王の女・10
聞きなれた足音が真後ろで止まった。はて、この沈黙は何を意味するのか。
「仲が良いのだな、二人は」
正邦様は、順恵翁主を私とはさむ形で、ベンチと言うか、あずまやの長い腰かけに座った。どこに腰掛けようか一瞬迷われた、そう言う事なのだろうか?
私は姫様をまっすぐ座らせる。正邦様は別に継母と継子?の仲になるのだと御存知なわけだが、正邦様の後ろにずらずらッとついて歩いている女官やら内侍やらの手前が、どうにも宜しくない。あれっ? あの女官……袋詰めの一件の時の、あの向宮じゃあ無かろうか? そうか、あいつ、王の常御所に詰めている次席なのか……
「まあ、父上……こんな所まで、お珍しいですね」
「今度の殿試の事で、ヨンスに少しばかり話が有ったのだ」
「まあ、そうでしたか。では、父上、失礼いたします。ヨンス、またね」
順恵翁主は何か気が付いたのだろうか、どうもあの表情が気になる。もしかしたら、正邦様と私の秘密の一端に思い至ったのだろうか?
「殿試の会場を正殿の控室に変更した。大急ぎでオンドルを入れるからな」
従来会場は、二月でも吹きさらしの軒下だったのだ。
「将来、国家の柱石となる有用な人物のため」と言い、「試験以外にも朝廷の人間が協議する場所にすれば良い」と付け足すと、皆、正邦様に反対しなかったらしい。
「爺どもも、寒かったのだな」
だが、なぜ王が急にそんな事を言い出したのか、皆内心奇妙に思っているはずだ。そして、奇妙な別試の受験者、王自身が「友人」と言う宦官の存在。皆どこまで真相に迫っているのか? 誰か秘密を漏らすものが居れば,私の身も危ない。私が王の子を身籠っている事は、絶対秘密にしておかないと……

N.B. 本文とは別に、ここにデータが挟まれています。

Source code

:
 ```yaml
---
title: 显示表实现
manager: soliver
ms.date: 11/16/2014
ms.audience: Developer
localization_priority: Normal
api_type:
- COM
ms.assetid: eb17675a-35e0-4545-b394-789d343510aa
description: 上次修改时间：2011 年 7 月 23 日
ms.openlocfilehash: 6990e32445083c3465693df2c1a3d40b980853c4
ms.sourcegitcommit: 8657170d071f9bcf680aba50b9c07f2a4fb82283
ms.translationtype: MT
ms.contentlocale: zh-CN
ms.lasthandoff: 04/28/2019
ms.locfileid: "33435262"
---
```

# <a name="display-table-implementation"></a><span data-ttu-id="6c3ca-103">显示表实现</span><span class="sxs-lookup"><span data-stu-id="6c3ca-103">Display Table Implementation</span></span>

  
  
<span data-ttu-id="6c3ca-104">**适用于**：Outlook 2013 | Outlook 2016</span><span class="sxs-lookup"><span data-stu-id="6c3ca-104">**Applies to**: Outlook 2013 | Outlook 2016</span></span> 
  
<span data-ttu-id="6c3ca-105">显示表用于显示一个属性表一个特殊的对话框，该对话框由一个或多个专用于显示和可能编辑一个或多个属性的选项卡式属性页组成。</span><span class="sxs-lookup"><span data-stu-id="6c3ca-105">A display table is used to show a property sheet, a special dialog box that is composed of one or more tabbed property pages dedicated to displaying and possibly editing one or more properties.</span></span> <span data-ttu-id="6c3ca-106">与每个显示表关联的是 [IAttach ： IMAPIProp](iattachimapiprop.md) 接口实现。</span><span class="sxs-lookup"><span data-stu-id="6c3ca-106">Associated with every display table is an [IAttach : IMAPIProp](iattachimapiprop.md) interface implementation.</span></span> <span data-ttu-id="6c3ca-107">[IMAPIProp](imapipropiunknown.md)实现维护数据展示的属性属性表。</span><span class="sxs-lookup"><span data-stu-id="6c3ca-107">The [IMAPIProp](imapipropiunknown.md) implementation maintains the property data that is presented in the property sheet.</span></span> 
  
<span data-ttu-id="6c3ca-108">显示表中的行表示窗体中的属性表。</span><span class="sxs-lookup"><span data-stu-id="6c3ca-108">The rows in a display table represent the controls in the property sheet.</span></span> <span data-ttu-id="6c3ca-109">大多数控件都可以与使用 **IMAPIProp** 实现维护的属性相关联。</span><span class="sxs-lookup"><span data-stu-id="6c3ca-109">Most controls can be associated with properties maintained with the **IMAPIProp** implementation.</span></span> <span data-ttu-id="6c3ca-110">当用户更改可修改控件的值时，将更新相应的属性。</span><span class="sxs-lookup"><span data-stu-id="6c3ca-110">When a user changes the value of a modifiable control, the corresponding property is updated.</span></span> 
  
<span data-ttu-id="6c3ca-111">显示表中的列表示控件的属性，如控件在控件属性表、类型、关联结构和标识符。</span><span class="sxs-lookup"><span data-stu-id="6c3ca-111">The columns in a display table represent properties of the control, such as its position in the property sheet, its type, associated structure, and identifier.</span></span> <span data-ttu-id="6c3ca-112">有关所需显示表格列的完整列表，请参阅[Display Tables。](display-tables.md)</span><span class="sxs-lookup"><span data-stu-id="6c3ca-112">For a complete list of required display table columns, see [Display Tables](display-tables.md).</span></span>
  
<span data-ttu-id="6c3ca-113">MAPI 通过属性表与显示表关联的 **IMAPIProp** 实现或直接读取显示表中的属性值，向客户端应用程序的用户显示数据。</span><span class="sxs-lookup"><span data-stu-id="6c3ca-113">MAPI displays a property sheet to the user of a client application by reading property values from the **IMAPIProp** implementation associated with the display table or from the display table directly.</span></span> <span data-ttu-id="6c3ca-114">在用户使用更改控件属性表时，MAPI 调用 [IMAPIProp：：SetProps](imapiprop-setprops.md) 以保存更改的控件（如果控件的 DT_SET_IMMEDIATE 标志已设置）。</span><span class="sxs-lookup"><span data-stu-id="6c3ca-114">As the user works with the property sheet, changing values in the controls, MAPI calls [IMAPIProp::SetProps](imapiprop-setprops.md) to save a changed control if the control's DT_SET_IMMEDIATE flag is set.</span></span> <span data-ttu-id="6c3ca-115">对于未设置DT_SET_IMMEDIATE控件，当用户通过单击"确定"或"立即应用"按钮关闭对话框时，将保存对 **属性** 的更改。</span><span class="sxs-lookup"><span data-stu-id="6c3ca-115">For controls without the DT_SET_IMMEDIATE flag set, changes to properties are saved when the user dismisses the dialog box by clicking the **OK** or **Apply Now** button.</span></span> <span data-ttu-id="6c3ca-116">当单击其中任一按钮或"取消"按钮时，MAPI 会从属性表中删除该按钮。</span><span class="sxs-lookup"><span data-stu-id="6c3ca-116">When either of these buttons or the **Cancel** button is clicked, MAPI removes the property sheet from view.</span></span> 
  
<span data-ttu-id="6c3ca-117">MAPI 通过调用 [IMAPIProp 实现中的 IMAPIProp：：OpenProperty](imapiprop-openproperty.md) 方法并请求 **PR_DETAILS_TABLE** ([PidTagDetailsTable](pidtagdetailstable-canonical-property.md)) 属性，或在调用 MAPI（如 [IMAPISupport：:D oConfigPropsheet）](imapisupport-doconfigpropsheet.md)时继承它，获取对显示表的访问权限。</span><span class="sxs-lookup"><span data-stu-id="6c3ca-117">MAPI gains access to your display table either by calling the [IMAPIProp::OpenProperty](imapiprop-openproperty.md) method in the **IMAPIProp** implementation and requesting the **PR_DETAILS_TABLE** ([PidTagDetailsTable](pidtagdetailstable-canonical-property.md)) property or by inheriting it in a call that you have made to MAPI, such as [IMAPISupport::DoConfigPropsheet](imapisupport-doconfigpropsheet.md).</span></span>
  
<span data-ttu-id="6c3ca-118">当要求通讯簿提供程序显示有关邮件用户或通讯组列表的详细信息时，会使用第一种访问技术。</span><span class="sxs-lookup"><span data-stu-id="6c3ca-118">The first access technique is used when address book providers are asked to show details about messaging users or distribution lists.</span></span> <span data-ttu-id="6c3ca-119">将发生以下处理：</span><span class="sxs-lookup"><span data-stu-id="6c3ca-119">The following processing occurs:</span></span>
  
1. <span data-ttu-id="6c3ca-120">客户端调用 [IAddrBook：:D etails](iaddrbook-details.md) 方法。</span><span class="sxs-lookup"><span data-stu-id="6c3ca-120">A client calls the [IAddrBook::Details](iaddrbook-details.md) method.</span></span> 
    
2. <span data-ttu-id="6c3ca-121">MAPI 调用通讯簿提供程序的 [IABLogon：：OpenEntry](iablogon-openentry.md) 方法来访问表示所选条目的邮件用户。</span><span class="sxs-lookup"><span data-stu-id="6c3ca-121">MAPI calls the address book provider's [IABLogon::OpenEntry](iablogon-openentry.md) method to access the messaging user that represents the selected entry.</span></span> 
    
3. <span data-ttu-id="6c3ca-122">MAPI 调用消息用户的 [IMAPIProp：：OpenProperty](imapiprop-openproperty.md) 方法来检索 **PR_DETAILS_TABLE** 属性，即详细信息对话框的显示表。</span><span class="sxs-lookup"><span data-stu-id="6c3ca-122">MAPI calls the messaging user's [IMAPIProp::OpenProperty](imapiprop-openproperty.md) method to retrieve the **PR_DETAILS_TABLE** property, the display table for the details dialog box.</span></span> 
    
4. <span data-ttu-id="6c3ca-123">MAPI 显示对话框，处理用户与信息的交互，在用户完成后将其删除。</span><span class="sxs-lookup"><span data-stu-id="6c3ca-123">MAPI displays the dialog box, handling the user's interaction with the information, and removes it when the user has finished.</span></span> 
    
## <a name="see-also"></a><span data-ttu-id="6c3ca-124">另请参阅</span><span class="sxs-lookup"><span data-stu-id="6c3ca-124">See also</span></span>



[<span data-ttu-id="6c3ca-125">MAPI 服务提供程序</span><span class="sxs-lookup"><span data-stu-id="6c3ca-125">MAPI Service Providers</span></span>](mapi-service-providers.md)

「あそこにいるのは並び方からして常御殿付きの次席の向宮ですよね。髪は白くなっていない背の高い人です」
「ああ、王位についてから私の所に配属になった者だ。どうかしたのか」
「袋詰めがどうのと指示を出していたのは、あの向宮です」
「何?」
「あの次席向宮は私の正体は知っているのですよね」
「あれに内密な話はしないが……盗み聞きされたかもしれん。女官長は病で宿下がりと言う事になっているが、判内侍府事が監禁して取り調べている。だが……あの金の飾りは、持ち主を割り出せていない筈だ。そうか。あいつか」
急ぎ高先生を通じて判内侍府事に連絡を取り、常御所詰め次席向宮の件を伝える事にする。
「それは、それとして、なぜ先ほどは立ち止まってお考えになっていたのです?」
「お前たちが妙に様になっていて、何やら仲間外れになったようで妬けたのだ」
「ええっ?」
「順恵は……お前を好もしい男として意識していると思うぞ。お前は無頓着だが」
「まさか」
「いや、間違いなかろう。まあ、内侍では将来どうにもならないとはわかっているだろうが」
「はあ……」
「その……順恵の前でお前の隣に座り、手を取るわけにも行くまいが……」
席を立つ間際に、耳をぺろりと舐められた。私は狼狽した。顔が真っ赤になったと思う。
「お前は……感じやすいな、実に、ではな」
クスッ、と笑いを漏らし、私を見つめたその顔には、してやったりと言う、いたずらに成功した子供のような嬉しげな表情が浮かんだ。
私は……三十メートルほど向こうにずらっと並ぶ行列の人々を、とてもじゃないが無視できない。他の人間に遠目にしても見られているわけで、袖越しにせよ手を握り返すわけに行かない。深々と礼をしておく。
だが歩き出してしばらくして、正邦様が「向宮も徹底的に洗うか」と呟いた声には、甘さのかけらもなかった。